Start of Data extract

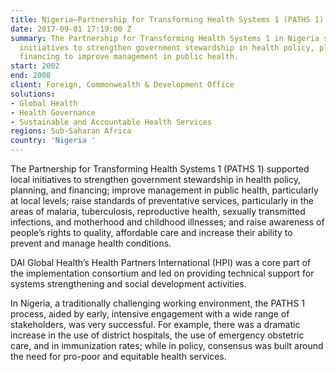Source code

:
 ```yaml
---
title: Nigeria—Partnership for Transforming Health Systems 1 (PATHS 1)
date: 2017-09-01 17:19:00 Z
summary: The Partnership for Transforming Health Systems 1 in Nigeria supported local
  initiatives to strengthen government stewardship in health policy, planning, and
  financing to improve management in public health.
start: 2002
end: 2008
client: Foreign, Commonwealth & Development Office
solutions:
- Global Health
- Health Governance
- Sustainable and Accountable Health Services
regions: Sub-Saharan Africa
country: 'Nigeria '
---
```


The Partnership for Transforming Health Systems 1 (PATHS 1) supported local initiatives to strengthen government stewardship in health policy, planning, and financing; improve management in public health, particularly at local levels; raise standards of preventative services, particularly in the areas of malaria, tuberculosis, reproductive health, sexually transmitted infections, and motherhood and childhood illnesses; and raise awareness of people’s rights to quality, affordable care and increase their ability to prevent and manage health conditions.

DAI Global Health’s Health Partners International (HPI) was a core part of the implementation consortium and led on providing technical support for systems strengthening and social development activities.

In Nigeria, a traditionally challenging working environment, the PATHS 1 process, aided by early, intensive engagement with a wide range of stakeholders, was very successful. For example, there was a dramatic increase in the use of district hospitals, the use of emergency obstetric care, and in immunization rates; while in policy, consensus was built around the need for pro-poor and equitable health services.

End of Data extract

- _Work request_
Scan the listing above, and wherever a line holds the word "Global", copy it.

- _Answer below_
- Global Health
DAI Global Health’s Health Partners International (HPI) was a core part of the implementation consortium and led on providing technical support for systems strengthening and social development activities.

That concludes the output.